In 2025, Robinson started implementing Five for Flourishing in two courses that tend to draw those without strong chemistry backgrounds — those who might feel particularly uncomfortable or nervous about the class.

“Those are really great student populations for this sort of an initiative because they are feeling pretty intimidated to be in a STEM class in a lot of cases,” Robinson said. Five for Flourishing, she hoped, could increase their sense of belonging and support. 

Over time, Robinson determined which elements of the program she found helpful. She likes the syllabus and growth-mindset language and the “moment-to-arrive” slides. The midterm evaluations present more of a challenge because, given the highly structured nature of her courses, she can’t plan to change much about them half-way through the term.

Both Robinson and Kirk came out with mixed reviews of the effort to have students meet weekly in small groups. They know it’s difficult to get students to get together on their own outside of class.

Robinson found that the students in a 120-person course were more likely to meet than those in her 285-person class. Kirk tweaked the structure so that the groups gathered during “quiz sections,” a pre-existing T.A.-led class time. 

More formal assessment of the initiative has also been ongoing since the beginning thanks to the contributions of Lovenoor Aulck, a data scientist working in the provost’s office. 

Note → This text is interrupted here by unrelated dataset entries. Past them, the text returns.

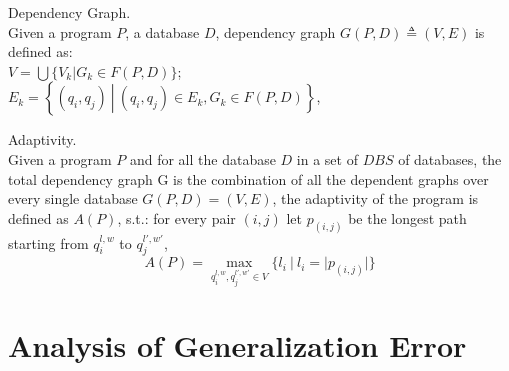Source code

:\documentclass[a4paper,11pt]{article}
\begin{document}
\begin{defn}
Dependency Graph.
\\
Given a program $P$, a database $D$, 
dependency graph $G(P, D) \triangleq (V, E)$ is defined as: 
\\
$V =\bigcup \{V_k | G_k \in F(P, D)  \}$;
\\
$E_k = \left\{(q_i,q_j) 
~ \left \vert ~ (q_i,q_j) \in E_k , G_k \in F(P, D) \right.\right\}$,
\end{defn}
%
%
\begin{defn}
Adaptivity.
\\
Given a program $P$ and for all the database $D$ in a set of $DBS$ of databases, the total dependency graph G is the combination of all the dependent graphs over every single database $G(P, D) = (V, E)$, the adaptivity of the program is defined as $A(P)$, s.t.:
for every pair $(i,j)$ let $p_{(i,j)}$ be the longest path starting from $q_i^{l, w}$ to $q_j^{l',w'}$,
%
$$A(P) = \max\limits_{q_i^{l,w},q_j^{l',w'} \in V }\{l_i ~|~ l_i = |p_(i,j)| \}$$
\end{defn}
%
%
\section{Analysis of Generalization Error}
\end{document}
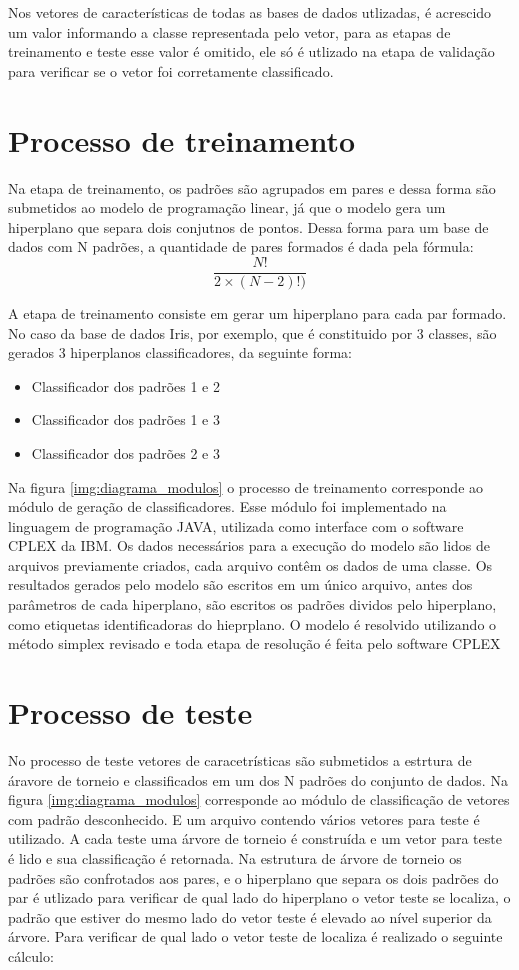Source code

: Nos vetores de características de todas as bases de dados utlizadas, é acrescido um valor informando a classe representada pelo vetor, para as etapas de treinamento e teste esse valor é omitido, ele só é utlizado na etapa de validação para verificar se o vetor foi corretamente classificado.

\section{Processo de treinamento}
Na etapa de treinamento, os padrões são agrupados em pares e dessa forma são submetidos ao modelo de programação linear, já que o modelo gera um hiperplano que separa dois conjutnos de pontos. Dessa forma para um base de dados com N padrões, a quantidade de pares formados é dada pela fórmula:
$$ \frac{N!}{2\times (N-2)!)} $$

A etapa de treinamento consiste em gerar um hiperplano para cada par formado. No caso da base de dados Iris, por exemplo, que é constituido por 3 classes, são gerados 3 hiperplanos classificadores, da seguinte forma: 
\begin{itemize}
\item{Classificador dos padrões 1 e 2}
\item{Classificador dos padrões 1 e 3}
\item{Classificador dos padrões 2 e 3}
\end{itemize}

Na figura \ref{img:diagrama_modulos} o processo de treinamento corresponde ao módulo de geração de classificadores. Esse módulo foi implementado na linguagem de programação JAVA, utilizada como interface com o software CPLEX da IBM. Os dados necessários para a execução do modelo são lidos de arquivos previamente criados, cada arquivo contêm os dados de uma classe. Os resultados gerados pelo modelo são escritos em um único arquivo, antes dos parâmetros de cada hiperplano, são escritos os padrões dividos pelo hiperplano, como etiquetas identificadoras do hieprplano.
O modelo é resolvido utilizando o método simplex revisado e toda etapa de resolução é feita pelo software CPLEX

\section{Processo de teste}
No processo de teste vetores de caracetrísticas são submetidos a estrtura de áravore de torneio e classificados em um dos N padrões do conjunto de dados.
Na figura \ref{img:diagrama_modulos} corresponde ao módulo de classificação de vetores com padrão desconhecido. E um arquivo contendo vários vetores para teste é utilizado.  A cada teste uma árvore de torneio é construída e um vetor para teste é lido e sua classificação é retornada. Na estrutura de árvore de torneio os padrões são confrotados aos pares, e o hiperplano que separa os dois padrões do par é utlizado para verificar de qual lado do hiperplano o vetor teste se localiza, o padrão que estiver do mesmo lado do vetor teste é elevado ao nível superior da árvore. Para verificar de qual lado o vetor teste de localiza é realizado o seguinte cálculo:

Aulck developed pre- and post-course surveys to assess the impact of the five interventions on students’ reported sense of belonging, confidence, and academic support, among other measures. Aulck said he’s found “small positive gains,” based on data from the first year of implementation. 

Some of the promising findings include that, by course end, students were more likely to indicate feeling accepted and comfortable being themselves in class and less likely to indicate feeling worried about being judged negatively based on their identity.

But data collection is in its pilot phase as much as the rest of the program; and the Five for Flourishing staff plans to continue tweaking each facet of the work as needed.

That doesn’t mean the program can’t grow at the same time. Already, the group has collaborated with the University of Georgia to help engineer its own version of Five for Flourishing called Wellbeing by Design.  

As the U.W. team monitors their own progress, and swaps stories with partners near and far, perhaps students nationwide will begin to find their big classrooms feel a little smaller.